Das Ziel liegt klar auf der Hand, eine Umstrukturierung mit übergeordneter Zweiteilung in regional und national brächte eine klare Zuordnung von Aufgaben und Zuständigkeiten. Durch das Auflösen von Doppelstrukturen könnten Synergien gehoben und Ressourcen geschaffen werden. Auch für eine effiziente Gremienkontrolle sind eindeutige Zuständigkeiten ein offensichtlicher Vorteil.

Fest steht, dass das lineare Fernsehen und Radio uns noch eine gute Weile neben den nichtlinearen Angeboten begleiten werden. Daher ist es klug, sich insgesamt Gedanken über Aufbau, Aufgaben und Zuständigkeiten zu machen. Hinzukommt die Herausforderung, den Spagat von Finanzen und Beiträgen einerseits sowie von Auftrag und Digitalisierung andererseits zu erreichen. Wenn man sich einig ist, dass die Ressourcen im öffentlich-rechtlichen Rundfunk real nicht wachsen sollen, dann bedeutet dies im Umkehrschluss, dass die vorhandenen Ressourcen effizienter eingesetzt werden müssen.

Im Bereich der Onlineberichterstattung – also im nichtlinearen Bereich – stellen sich die Öffentlich-Rechtlichen bewusst der Konkurrenz der außereuropäischen Plattformen. Vor diesem Hintergrund ist die verstärkte Kooperation zwischen ARD und ZDF beim Streaming-Netzwerk zu begrüßen, dieser Schritt war im Grunde überfällig. Auch hier gilt es, im Bereich der Infrastruktur zügig weiterzuarbeiten, um nicht vollkommen von ausländischen Anbietern abhängig zu sein und eine deutsche und mittelfristig idealerweise europäische Antwort auf die beschriebenen Herausforderungen durch die großen Plattformen in den USA und China zu finden.

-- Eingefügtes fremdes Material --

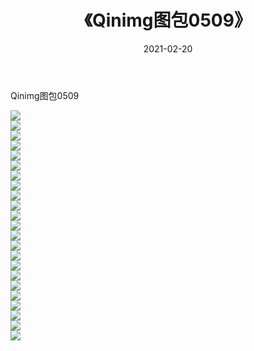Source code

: ﻿---
layout: post
title:  《Qinimg图包0509》
date:   2021-02-20
img: http://imgx.orgx.ga/Qinimg图包/Qinimg图包0509/000.jpg
categories: [美女, 清纯, 唯美]
---

Qinimg图包0509

 ![](http://imgx.orgx.ga/Qinimg图包/Qinimg图包0509/001.jpg) <br>![](http://imgx.orgx.ga/Qinimg图包/Qinimg图包0509/002.jpg) <br>![](http://imgx.orgx.ga/Qinimg图包/Qinimg图包0509/003.jpg) <br>![](http://imgx.orgx.ga/Qinimg图包/Qinimg图包0509/004.jpg) <br>![](http://imgx.orgx.ga/Qinimg图包/Qinimg图包0509/005.jpg) <br>![](http://imgx.orgx.ga/Qinimg图包/Qinimg图包0509/006.jpg) <br>![](http://imgx.orgx.ga/Qinimg图包/Qinimg图包0509/007.jpg) <br>![](http://imgx.orgx.ga/Qinimg图包/Qinimg图包0509/008.jpg) <br>![](http://imgx.orgx.ga/Qinimg图包/Qinimg图包0509/009.jpg) <br>![](http://imgx.orgx.ga/Qinimg图包/Qinimg图包0509/010.jpg) <br>![](http://imgx.orgx.ga/Qinimg图包/Qinimg图包0509/011.jpg) <br>![](http://imgx.orgx.ga/Qinimg图包/Qinimg图包0509/012.jpg) <br>![](http://imgx.orgx.ga/Qinimg图包/Qinimg图包0509/013.jpg) <br>![](http://imgx.orgx.ga/Qinimg图包/Qinimg图包0509/014.jpg) <br>![](http://imgx.orgx.ga/Qinimg图包/Qinimg图包0509/015.jpg) <br>![](http://imgx.orgx.ga/Qinimg图包/Qinimg图包0509/016.jpg) <br>![](http://imgx.orgx.ga/Qinimg图包/Qinimg图包0509/017.jpg) <br>![](http://imgx.orgx.ga/Qinimg图包/Qinimg图包0509/018.jpg) <br>![](http://imgx.orgx.ga/Qinimg图包/Qinimg图包0509/019.jpg) <br>![](http://imgx.orgx.ga/Qinimg图包/Qinimg图包0509/020.jpg) <br>![](http://imgx.orgx.ga/Qinimg图包/Qinimg图包0509/021.jpg) <br>![](http://imgx.orgx.ga/Qinimg图包/Qinimg图包0509/022.jpg) <br>![](http://imgx.orgx.ga/Qinimg图包/Qinimg图包0509/023.jpg) <br>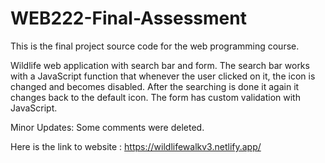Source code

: # WEB222-Final-Assessment 


This is the final project source code for the web programming course.

Wildlife web application with search bar and form. The search bar works with a JavaScript function that whenever the user clicked on it, the icon is changed and becomes disabled. After the searching is done it again it changes back to the default icon. The form has custom validation with JavaScript. 


Minor Updates: Some comments were deleted.

Here is the link to website : https://wildlifewalkv3.netlify.app/
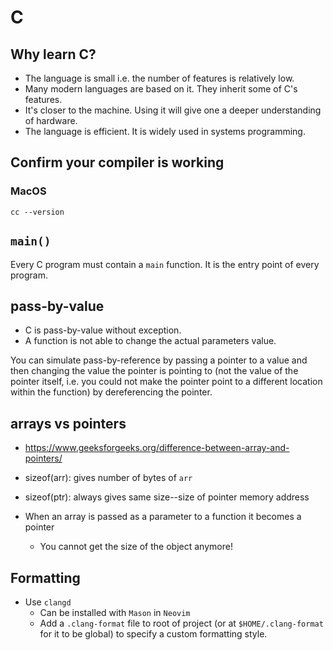 # C 

## Why learn C?

- The language is small i.e. the number of features is relatively low.
- Many modern languages are based on it. They inherit some of C's features.
- It's closer to the machine. Using it will give one a deeper understanding of 
hardware. 
- The language is efficient. It is widely used in systems programming.

## Confirm your compiler is working

### MacOS

`cc --version`

## `main()`

Every C program must contain a `main` function.
It is the entry point of every program. 

## pass-by-value

- C is pass-by-value without exception. 
- A function is not able to change the actual parameters value.

You can simulate pass-by-reference by passing a pointer to a value and then
changing the value the pointer is pointing to (not the value of the pointer itself, 
i.e. you could not make the pointer point to a different location within the function)
by dereferencing the pointer. 

## arrays vs pointers

- https://www.geeksforgeeks.org/difference-between-array-and-pointers/

- sizeof(arr): gives number of bytes of `arr`
- sizeof(ptr): always gives same size--size of pointer memory address

- When an array is passed as a parameter to a function it becomes a pointer
  - You cannot get the size of the object anymore!

## Formatting

- Use `clangd`
  - Can be installed with `Mason` in `Neovim`
  - Add a `.clang-format` file to root of project (or at `$HOME/.clang-format` for it 
  to be global) to specify a custom formatting style.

Es ist richtig, wenn sämtliche Inhalte des jeweils anderen künftig in den Mediatheken von ARD und ZDF zu finden sind. Gleiches gilt für die Kooperation im Bereich des Empfehlungsalgorithmus und des technischen Ausbaus. Dennoch sollten auch hier wieder die Stärken gestärkt werden. Die zuvor beschriebene Aufteilung in national und regional muss sich auch in den Mediatheken wiederfinden. Im Mittelpunkt der ARD-Mediathek sollten vor allem die Inhalte der Landesrundfunkanstalten stehen. Wer zum Beispiel von Sachsen aus die ARD-Mediathek aufruft, sollte auf der Startseite prominent die Inhalte des MDR über Sachsen finden. Das bedeutet, der Empfehlungsalgorithmus ist so zu programmieren, dass regionale Inhalte aktiv angeboten werden. Das wäre ein eindeutiger Mehrwert eines öffentlich-rechtlichen Algorithmus, der unbedingt aus Deutschland kommen sollte. In Abgrenzung zur gemeinsamen Mediathek der Landesrundfunkanstalten sollte die Mediathek des ZDF klar den nationalen Auftrag zur Richtschnur haben.

Um im internationalen Wettbewerb gegen die außereuropäische Konkurrenz zu bestehen, bietet sich beim Streaming-Netzwerk von ARD und ZDF eine Zusammenarbeit mit dem österreichischen ORF und dem Schweizer SRG an. Damit könnten Kräfte gebündelt und der gesamte deutschsprachige Bereich innerhalb Europas ausgeschöpft und gleichzeitig der Nukleus für eine europäische Infrastruktur geschaffen werden, die unserer Demokratie, unserer Verfassung und unseren Werten dient. Eine so weiterentwickelte deutschsprachige Informations- und Medienplattform müsste den Wettbewerb mit außereuropäischen Anbietern nicht scheuen. Sie könnte ein wichtiger Teil der deutschen und europäischen Antwort auf die Herausforderungen durch die amerikanischen und chinesischen Plattformen sein.